──────── Dataset records

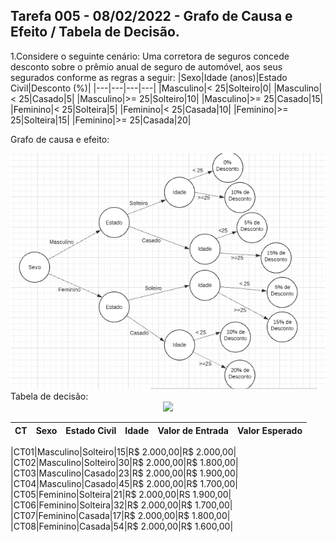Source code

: ## Tarefa 005 - 08/02/2022 - Grafo de Causa e Efeito / Tabela de Decisão.

1.Considere o seguinte cenário: Uma corretora de seguros concede desconto sobre o prêmio anual de seguro de automóvel, aos seus segurados conforme as regras a seguir:
|Sexo|Idade (anos)|Estado Civil|Desconto (%)|
|---|---|---|---|
|Masculino|< 25|Solteiro|0|
|Masculino|< 25|Casado|5|
|Masculino|>= 25|Solteiro|10|
|Masculino|>= 25|Casado|15|
|Feminino|< 25|Solteira|5|
|Feminino|< 25|Casada|10|
|Feminino|>= 25|Solteira|15|
|Feminino|>= 25|Casada|20|

  Grafo de causa e efeito:
   <div align=center>
     <img src="Grafo.png">
   </div>
   Tabela de decisão:
   <div align=center>
     <img src="TabeladeDecisão.png">
   </div>
   

|CT|Sexo|Estado Civil|Idade|Valor de Entrada|Valor Esperado|
|---|---|---|---|---|---|

|CT01|Masculino|Solteiro|15|R$ 2.000,00|R$ 2.000,00|
|CT02|Masculino|Solteiro|30|R$ 2.000,00|R$ 1.800,00|
|CT03|Masculino|Casado|23|R$ 2.000,00|R$ 1.900,00|
|CT04|Masculino|Casado|45|R$ 2.000,00|R$ 1.700,00|
|CT05|Feminino|Solteira|21|R$ 2.000,00|RS 1.900,00|
|CT06|Feminino|Solteira|32|R$ 2.000,00|R$ 1.700,00|
|CT07|Feminino|Casada|17|R$ 2.000,00|R$ 1.800,00|
|CT08|Feminino|Casada|54|R$ 2.000,00|R$ 1.600,00|

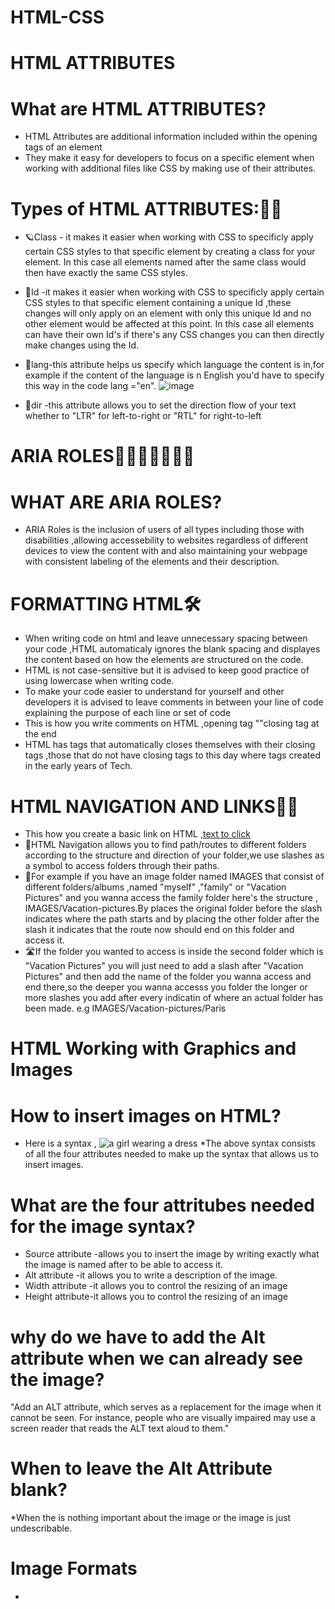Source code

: # HTML-CSS


# HTML ATTRIBUTES

# What are HTML ATTRIBUTES?
* HTML Attributes are additional information included within the opening tags of an element
* They make it easy for developers to focus on  a specific element when working with additional files like CSS by making use of their attributes.

# Types of HTML ATTRIBUTES:👩‍🏫
* 🪐Class - it makes it easier when working with CSS to specificly apply certain CSS styles to that specific element by creating a class for your element.
   In this case all elements named after the same class would then have exactly the same CSS styles.
  
* 🎀Id -it makes it easier when working with CSS to specificly apply certain CSS styles to that specific element containing a unique Id ,these changes will 
  only apply on an element with only this unique Id and no 
  other element would be affected at this point.
  In this case all elements can have their own Id's if there's any CSS changes you can then directly make changes using the Id.

* 📢lang-this attribute helps us specify which language the content is in,for example if the content of the language is n English you'd have to specify this 
   way in the code lang ="en".
![image](https://github.com/user-attachments/assets/6e99ba99-613a-4f45-aa6d-d0e14663d285)

* 📍dir -this attribute allows you to set the direction flow of your text whether to "LTR" for left-to-right or "RTL" for right-to-left

# ARIA ROLES👩‍⚖️👨‍🌾👲👨‍🎓
# WHAT ARE ARIA ROLES?
* ARIA Roles is the inclusion of users of all types including those with disabilities ,allowing accessebility to websites regardless of different devices to view the content with and also maintaining your webpage with consistent labeling of the elements and their description.

# FORMATTING HTML🛠
* When writing code on html and leave unnecessary spacing between your code ,HTML automaticaly ignores the blank spacing and displayes the content based on how the elements are structured on the code.
* HTML is not case-sensitive but it is advised to keep good practice of using lowercase when writing code.
* To make your code easier to understand for yourself and other developers it is advised to leave comments in between your line of code explaining the 
  purpose of each line or set of code
* This is how you write comments on HTML ,opening tag "<!--" at the start and "-->"closing tag at the end
* HTML has tags that automatically closes themselves with their closing tags ,those that do not have closing tags to this day where tags created in the early years of Tech.

# HTML NAVIGATION AND LINKS🔗📌
 * This how you create a basic link on HTML ,<a href="https://example.com">text to click</a>
 * 📂HTML Navigation allows you to find path/routes to different folders according to the structure and direction of your folder,we use slashes as a symbol to access 
  folders through their paths.
 * 🚗For example if you have an image folder named IMAGES that consist of different folders/albums ,named "myself" ,"family" or "Vacation Pictures" and you wanna 
 access 
  the family folder here's the structure , IMAGES/Vacation-pictures.By places the original folder before the slash indicates where the path starts and by placing the 
  other folder after the slash it indicates that the route now should end on this folder and access it.
 * 🛣If  the folder you wanted to access is inside the second folder which is "Vacation Pictures" you will just need to add a slash after "Vacation Pictures" and then add the name of the folder you wanna access and end there,so the deeper you wanna accesss you folder the longer or more slashes you add after every indicatin of where an actual folder has been made. e.g IMAGES/Vacation-pictures/Paris

# HTML Working with Graphics and Images

# How to insert images on HTML?
* Here is a syntax , <img src="image.jpg" alt="a girl wearing a dress"  width="" height="">
*The above syntax consists of all the four attributes needed to make up the syntax that allows us to insert images.

# What are the four attritubes needed for the image syntax?
* Source attribute -allows you to insert the image by writing exactly what the image is named after to be able to access it.
* Alt attribute -it allows you to write a description of the image.
* Width attribute -it allows you to control the resizing of an image 
* Height attribute-it allows you to control the resizing of an image 

# why do we have to add the Alt attribute when we can already see the image?
 "Add an ALT attribute, which serves as a replacement for the image when it cannot be seen. For instance, people who are visually impaired may use a screen reader that reads the ALT text aloud to them."

# When to leave the Alt Attribute blank?
*When the is nothing important about the image or the image is just undescribable.

# Image Formats
*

────────────────

Please make an exact copy of the lines above from the line with "other folder after" through the line with "made. e.g IMAGES/Vacation-pictures/Paris", both ends included.

■ Task solution
  other folder after the slash it indicates that the route now should end on this folder and access it.
 * 🛣If  the folder you wanted to access is inside the second folder which is "Vacation Pictures" you will just need to add a slash after "Vacation Pictures" and then add the name of the folder you wanna access and end there,so the deeper you wanna accesss you folder the longer or more slashes you add after every indicatin of where an actual folder has been made. e.g IMAGES/Vacation-pictures/Paris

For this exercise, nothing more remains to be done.